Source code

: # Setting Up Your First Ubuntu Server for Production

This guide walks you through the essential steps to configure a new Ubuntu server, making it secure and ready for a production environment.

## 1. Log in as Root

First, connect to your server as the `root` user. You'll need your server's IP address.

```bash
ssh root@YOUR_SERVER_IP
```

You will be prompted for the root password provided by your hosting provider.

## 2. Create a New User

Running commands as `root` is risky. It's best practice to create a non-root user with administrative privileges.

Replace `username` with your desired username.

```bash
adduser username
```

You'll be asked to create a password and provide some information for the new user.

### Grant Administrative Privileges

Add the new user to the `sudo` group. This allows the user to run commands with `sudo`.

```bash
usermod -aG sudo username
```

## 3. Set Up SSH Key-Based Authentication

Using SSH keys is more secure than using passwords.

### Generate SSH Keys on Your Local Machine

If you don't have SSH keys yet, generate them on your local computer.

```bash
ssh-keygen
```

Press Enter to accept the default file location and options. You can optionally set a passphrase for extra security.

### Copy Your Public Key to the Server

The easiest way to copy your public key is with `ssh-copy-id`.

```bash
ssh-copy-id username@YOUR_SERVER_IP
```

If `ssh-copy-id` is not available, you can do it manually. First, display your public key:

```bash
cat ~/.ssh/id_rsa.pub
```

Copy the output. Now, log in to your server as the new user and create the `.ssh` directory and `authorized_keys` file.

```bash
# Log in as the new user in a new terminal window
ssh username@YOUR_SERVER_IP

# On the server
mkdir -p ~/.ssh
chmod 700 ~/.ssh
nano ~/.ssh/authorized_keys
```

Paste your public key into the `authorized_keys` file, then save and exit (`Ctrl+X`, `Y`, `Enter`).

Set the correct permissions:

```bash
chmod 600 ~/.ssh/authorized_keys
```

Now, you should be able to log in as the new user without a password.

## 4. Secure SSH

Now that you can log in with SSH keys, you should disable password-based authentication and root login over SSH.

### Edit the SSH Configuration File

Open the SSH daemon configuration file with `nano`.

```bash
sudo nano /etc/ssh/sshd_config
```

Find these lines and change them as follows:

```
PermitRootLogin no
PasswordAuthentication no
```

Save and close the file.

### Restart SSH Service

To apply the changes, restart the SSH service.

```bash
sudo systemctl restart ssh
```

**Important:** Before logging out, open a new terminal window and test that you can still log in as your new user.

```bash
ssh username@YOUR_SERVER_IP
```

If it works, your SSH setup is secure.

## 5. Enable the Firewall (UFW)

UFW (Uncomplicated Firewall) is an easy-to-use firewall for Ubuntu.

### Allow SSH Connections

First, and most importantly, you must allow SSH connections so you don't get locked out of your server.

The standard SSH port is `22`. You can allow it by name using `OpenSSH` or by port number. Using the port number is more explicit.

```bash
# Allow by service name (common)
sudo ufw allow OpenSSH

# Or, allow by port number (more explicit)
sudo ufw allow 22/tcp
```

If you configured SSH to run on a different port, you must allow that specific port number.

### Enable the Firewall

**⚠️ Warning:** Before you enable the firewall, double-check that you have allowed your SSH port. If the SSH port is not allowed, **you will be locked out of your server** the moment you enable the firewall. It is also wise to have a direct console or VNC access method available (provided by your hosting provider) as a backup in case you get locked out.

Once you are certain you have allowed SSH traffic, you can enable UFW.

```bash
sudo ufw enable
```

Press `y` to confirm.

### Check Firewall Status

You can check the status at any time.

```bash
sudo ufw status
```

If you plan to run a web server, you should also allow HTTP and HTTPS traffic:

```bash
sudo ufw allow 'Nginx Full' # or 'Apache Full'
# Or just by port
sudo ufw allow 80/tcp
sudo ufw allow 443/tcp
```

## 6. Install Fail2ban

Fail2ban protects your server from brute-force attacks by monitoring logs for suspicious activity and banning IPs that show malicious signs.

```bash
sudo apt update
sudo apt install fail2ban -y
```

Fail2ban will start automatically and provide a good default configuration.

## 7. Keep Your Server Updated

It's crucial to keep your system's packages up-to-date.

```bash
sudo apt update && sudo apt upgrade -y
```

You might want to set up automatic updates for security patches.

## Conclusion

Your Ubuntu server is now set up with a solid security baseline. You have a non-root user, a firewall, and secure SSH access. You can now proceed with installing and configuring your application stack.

━━━━━━━━

**EXERCISE OBJECTIVE**
Among the entries, how many lines hold the string "security"? Answer with a bare number.

**RESULT**
3